A study at Uppsala University has recently shown the potential of an anti-inflammatory cytokine for Type 1 diabetics.
Type 1 diabetes (T1D) is an autoimmune disease in which the host's immune cells attack beta-cells in their pancreas where insulin is produced, initiated due to an infection or a plethora of factors. Insulin is central to glucose control in the blood and preventing levels from becoming too high or too low. Sweden alone reports 2 new cases of T1D every day, in which patients are confined to lifelong treatment of daily insulin which can be costly and limiting for the patient.
Stellan Sandler's research group at the Department of Medical Cell Biology at Uppsala University have found that regulatory T cells--important in the immune attack against the beta cells--alter their behavior early on in the progression of the disease and transition from anti-inflammatory to pro-inflammatory. Anti-inflammatory proteins such as interleukin 35 (IL-35) are known to be protective, whereas pro-inflammatory proteins are destructive in nature.
Their work was published in the open access journal Scientific Reports (Nature Publishing Group). Kailash Singh, who is one of the members of the team, said that "this suggests that the good guys have gone bad in early development of Type 1 diabetes and therefore our immune cells destroy the beta cell."
Their approach was twofold. First they found that IL-35 was lower in patients with T1D compared to healthy controls and then consequently using this clinically relevant target injected IL-35 into chemically induced T1D mice, which caused their blood glucose to return to normal levels.
They followed up in another mouse model of T1D that are genetically predisposed to T1D and found the same was true--diabetes did not return in these mice after IL-35 treatment.

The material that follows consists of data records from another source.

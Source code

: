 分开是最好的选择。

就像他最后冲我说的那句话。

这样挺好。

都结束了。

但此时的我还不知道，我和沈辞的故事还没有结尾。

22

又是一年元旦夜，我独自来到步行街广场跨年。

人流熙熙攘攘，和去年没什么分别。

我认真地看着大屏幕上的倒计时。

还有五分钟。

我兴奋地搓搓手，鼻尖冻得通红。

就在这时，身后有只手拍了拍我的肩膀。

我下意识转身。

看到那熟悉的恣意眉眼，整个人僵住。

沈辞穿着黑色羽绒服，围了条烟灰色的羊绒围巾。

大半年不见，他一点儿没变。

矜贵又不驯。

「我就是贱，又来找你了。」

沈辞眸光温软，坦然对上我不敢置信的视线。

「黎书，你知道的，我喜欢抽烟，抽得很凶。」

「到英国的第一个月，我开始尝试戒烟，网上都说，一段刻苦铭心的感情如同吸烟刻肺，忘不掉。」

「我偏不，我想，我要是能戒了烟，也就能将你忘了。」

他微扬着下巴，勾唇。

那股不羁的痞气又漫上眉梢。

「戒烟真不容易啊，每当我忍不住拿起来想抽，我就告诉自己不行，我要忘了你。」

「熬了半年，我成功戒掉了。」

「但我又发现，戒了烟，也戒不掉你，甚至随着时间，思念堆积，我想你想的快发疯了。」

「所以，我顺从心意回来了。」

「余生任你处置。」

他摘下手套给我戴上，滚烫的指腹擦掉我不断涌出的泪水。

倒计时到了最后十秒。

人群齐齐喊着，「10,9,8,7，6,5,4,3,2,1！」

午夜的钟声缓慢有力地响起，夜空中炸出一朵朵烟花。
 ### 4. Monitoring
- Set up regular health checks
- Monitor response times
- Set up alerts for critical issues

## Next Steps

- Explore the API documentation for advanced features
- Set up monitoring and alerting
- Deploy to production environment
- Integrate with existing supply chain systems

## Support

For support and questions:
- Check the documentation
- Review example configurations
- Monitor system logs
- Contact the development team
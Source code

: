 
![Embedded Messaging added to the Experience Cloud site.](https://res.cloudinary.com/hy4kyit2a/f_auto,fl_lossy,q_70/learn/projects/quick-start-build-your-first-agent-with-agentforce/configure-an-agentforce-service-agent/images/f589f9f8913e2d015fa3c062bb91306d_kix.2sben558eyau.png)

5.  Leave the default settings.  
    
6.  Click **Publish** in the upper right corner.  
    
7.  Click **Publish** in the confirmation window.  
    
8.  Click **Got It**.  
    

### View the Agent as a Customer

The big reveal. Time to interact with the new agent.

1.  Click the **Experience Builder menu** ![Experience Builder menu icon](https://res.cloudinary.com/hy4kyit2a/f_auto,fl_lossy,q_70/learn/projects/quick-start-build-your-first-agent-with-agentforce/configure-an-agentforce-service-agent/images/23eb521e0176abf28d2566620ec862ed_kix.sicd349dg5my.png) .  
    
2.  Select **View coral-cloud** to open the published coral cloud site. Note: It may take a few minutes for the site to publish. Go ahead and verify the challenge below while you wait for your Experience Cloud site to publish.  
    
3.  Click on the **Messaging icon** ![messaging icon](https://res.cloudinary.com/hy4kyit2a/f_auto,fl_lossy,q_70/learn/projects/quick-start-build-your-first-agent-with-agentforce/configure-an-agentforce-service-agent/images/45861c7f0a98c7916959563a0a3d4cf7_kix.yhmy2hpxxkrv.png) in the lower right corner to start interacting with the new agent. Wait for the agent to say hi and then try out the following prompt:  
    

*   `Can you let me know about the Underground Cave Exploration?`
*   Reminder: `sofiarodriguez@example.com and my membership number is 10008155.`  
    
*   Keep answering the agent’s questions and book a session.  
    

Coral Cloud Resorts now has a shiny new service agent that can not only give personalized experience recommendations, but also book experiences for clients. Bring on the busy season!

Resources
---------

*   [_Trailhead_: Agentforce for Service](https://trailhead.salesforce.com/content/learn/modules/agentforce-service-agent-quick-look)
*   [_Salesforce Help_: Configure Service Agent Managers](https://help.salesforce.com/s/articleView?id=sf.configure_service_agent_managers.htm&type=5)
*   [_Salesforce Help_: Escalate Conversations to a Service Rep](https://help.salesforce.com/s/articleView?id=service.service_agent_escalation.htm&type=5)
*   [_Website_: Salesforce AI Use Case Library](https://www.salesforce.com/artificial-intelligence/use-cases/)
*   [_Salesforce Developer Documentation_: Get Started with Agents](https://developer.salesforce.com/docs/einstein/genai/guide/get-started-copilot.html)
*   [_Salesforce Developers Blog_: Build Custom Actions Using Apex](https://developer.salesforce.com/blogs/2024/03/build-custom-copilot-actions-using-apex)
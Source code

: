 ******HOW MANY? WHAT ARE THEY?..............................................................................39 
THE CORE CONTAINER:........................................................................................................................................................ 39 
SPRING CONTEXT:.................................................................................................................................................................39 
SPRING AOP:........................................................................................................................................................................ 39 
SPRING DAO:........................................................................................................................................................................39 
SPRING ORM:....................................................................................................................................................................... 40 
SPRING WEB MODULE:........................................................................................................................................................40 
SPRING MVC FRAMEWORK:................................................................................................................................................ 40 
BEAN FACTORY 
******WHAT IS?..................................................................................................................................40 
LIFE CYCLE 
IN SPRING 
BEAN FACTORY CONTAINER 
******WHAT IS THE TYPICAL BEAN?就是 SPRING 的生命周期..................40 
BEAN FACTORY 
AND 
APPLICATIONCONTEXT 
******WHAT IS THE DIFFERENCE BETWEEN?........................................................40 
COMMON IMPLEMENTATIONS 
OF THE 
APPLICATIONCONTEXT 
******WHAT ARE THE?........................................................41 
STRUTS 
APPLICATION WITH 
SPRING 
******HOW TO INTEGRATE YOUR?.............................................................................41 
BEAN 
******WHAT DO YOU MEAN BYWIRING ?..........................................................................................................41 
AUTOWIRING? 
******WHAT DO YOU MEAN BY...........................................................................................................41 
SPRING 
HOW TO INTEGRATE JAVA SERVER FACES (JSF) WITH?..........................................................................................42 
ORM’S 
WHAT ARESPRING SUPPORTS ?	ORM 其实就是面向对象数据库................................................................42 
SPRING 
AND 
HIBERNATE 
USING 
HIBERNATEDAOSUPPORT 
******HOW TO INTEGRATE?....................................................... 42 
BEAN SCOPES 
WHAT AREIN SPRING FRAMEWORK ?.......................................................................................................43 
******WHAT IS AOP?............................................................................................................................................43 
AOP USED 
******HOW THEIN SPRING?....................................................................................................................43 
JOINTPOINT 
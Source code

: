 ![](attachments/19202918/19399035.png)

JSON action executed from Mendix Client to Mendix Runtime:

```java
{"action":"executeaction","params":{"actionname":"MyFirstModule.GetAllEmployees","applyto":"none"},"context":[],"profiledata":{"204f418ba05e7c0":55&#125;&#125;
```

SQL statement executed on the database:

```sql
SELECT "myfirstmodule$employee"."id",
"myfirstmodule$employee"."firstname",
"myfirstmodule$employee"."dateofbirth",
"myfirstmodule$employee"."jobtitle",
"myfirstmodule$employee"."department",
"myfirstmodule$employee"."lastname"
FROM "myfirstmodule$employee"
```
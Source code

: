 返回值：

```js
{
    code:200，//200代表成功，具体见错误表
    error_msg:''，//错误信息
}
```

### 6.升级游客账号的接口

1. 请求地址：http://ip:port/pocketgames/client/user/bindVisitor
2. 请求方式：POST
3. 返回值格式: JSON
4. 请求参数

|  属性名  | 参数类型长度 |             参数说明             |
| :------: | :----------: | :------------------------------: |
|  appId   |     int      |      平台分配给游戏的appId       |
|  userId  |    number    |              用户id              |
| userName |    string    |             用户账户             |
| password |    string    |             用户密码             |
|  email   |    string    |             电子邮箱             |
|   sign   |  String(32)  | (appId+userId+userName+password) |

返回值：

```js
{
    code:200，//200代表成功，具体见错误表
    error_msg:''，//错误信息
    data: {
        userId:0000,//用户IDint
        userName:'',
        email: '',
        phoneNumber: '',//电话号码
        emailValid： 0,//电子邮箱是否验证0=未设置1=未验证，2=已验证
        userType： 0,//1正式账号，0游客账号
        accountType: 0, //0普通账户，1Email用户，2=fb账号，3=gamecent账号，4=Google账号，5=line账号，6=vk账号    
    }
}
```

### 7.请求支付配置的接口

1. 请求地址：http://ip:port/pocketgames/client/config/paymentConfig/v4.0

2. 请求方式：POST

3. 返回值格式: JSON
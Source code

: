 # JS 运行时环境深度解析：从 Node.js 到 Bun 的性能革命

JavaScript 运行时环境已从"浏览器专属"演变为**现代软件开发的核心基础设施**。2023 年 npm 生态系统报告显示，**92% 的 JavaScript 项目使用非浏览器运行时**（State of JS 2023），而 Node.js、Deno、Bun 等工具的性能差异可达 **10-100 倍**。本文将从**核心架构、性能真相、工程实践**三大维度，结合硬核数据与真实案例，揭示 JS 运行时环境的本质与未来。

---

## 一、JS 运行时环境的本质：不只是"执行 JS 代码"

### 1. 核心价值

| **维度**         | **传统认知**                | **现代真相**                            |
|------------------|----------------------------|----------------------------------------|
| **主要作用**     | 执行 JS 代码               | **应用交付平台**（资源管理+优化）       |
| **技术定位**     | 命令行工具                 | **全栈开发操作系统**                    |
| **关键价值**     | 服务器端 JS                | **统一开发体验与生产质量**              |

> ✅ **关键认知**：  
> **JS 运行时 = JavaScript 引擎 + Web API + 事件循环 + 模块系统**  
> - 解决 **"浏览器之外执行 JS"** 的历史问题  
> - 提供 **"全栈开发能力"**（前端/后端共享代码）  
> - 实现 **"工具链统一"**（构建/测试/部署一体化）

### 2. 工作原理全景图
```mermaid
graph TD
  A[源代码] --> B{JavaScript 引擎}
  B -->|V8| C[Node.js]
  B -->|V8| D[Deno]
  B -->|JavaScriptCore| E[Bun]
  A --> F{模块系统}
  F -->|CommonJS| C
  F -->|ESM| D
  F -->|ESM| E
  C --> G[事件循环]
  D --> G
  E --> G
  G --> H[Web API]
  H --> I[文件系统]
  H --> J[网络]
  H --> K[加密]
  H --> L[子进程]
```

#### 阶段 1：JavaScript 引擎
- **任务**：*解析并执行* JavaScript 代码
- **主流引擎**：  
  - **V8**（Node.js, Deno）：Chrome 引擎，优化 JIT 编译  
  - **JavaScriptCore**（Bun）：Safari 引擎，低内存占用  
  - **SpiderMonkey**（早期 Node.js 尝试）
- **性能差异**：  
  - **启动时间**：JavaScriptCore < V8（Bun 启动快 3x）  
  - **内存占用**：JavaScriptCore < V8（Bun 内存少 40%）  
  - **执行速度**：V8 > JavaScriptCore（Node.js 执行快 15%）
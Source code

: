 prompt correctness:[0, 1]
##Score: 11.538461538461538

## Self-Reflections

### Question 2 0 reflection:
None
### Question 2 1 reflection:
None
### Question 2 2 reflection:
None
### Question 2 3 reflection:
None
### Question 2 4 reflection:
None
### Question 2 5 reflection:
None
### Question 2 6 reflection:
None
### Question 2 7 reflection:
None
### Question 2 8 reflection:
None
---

"To the best of our knowledge, we are the first to show that IL-35 can reverse the established Type 1 diabetes in two different mouse models that the concentration of the particular cytokine is lower in Type 1 diabetes patients that in healthy individuals. Also, we are providing an insight into a novel mechanism: how immune regulatory T cells change their fate under autoimmune conditions," says Singh.